Business Headlines Tunisia

Global volatility, rising energy prices to worsen Tunisia’s economic prospects

Tunisia’s economy could face a period of heightened uncertainty as global financial institutions warn of increased volatility in currency and energy markets amid escalating geopolitical tensions, particularly in the Middle East.

For Tunisia, which is deeply tied to global trade and heavily dependent on imported energy, these shifts represent critical variables for macroeconomic stability, growth and public finances. The coming months may test the resilience of the country’s economy.

Currency markets have been unsettled for weeks as investors seek safe‑haven assets, supporting US dollar appreciation. This would further deepen Tunisia’s trade deficit and worsen an inflation already at 5%.

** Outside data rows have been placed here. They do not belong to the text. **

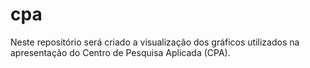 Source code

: # cpa
Neste repositório será criado a visualização dos gráficos utilizados na apresentação do Centro de Pesquisa Aplicada (CPA).
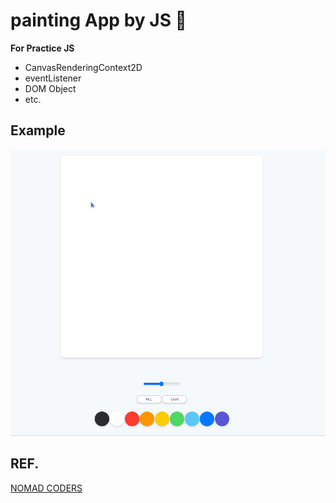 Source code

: # painting App by JS 🎨

<strong>For Practice JS</strong>
- CanvasRenderingContext2D 
- eventListener 
- DOM Object
- etc.

<h2>Example</h2>
  <img src="./ex.gif" alt="example"/>

<h2>REF.</h2>
<a href="https://nomadcoders.co"> NOMAD CODERS </a>

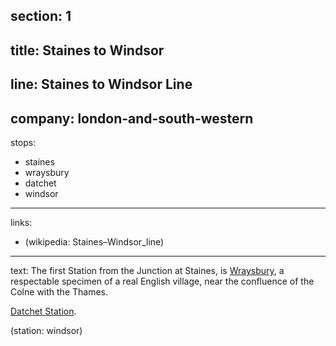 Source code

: ﻿section: 1
----
title: Staines to Windsor
----
line: Staines to Windsor Line
----
company: london-and-south-western
----
stops:
- staines
- wraysbury
- datchet
- windsor
----
links:
- (wikipedia: Staines–Windsor_line)
----
text: The first Station from the Junction at Staines, is [Wraysbury](/stations/wraysbury), a respectable specimen of a real English village, near the confluence of the Colne with the Thames.

[Datchet Station](/stations/datchet).

(station: windsor)
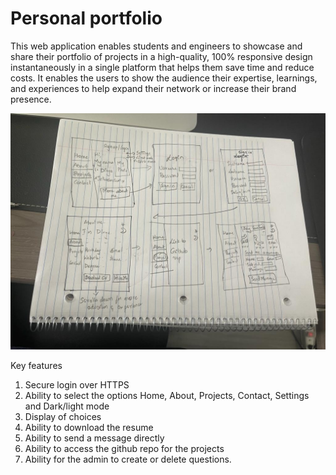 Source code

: # Personal portfolio


This web application enables students and engineers to showcase and share their portfolio of projects in a high-quality, 100% responsive design instantaneously in a single platform that helps them save time and reduce costs. It enables the users to show the audience their expertise, learnings, and experiences to help expand their network or increase their brand presence.

![This is an image](/startup_image.jpeg)

Key features
1. Secure login over HTTPS
2. Ability to select the options Home, About, Projects, Contact, Settings and Dark/light mode
3. Display of choices
4. Ability to download the resume
5. Ability to send a message directly 
6. Ability to access the github repo for the projects
7. Ability for the admin to create or delete questions.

Sustained oil prices above $90 per barrel would keep pressure on public finances through higher energy subsidies, as the state seeks to shield households and businesses from rising costs.

Tunisia’s reliance on imported oil and gas leaves its external balances exposed to price swings. Higher energy costs widen the country’s trade deficit, increase financing needs and weigh on the dinar.

With a soaring unemployment rate at 15.4% by end of 2025, Tunisia would face a delicate balancing act, whether to continue subsidizing prices or redirect scarce funds to spur investments and break the long cycle of sluggish growth.

The World Bank expects the Tunisian economy to grow 2.5% in 2026 up from 1.6% last year. But the forecast may need to be reviewed in light of the fallout of the Gulf war on Tunisia.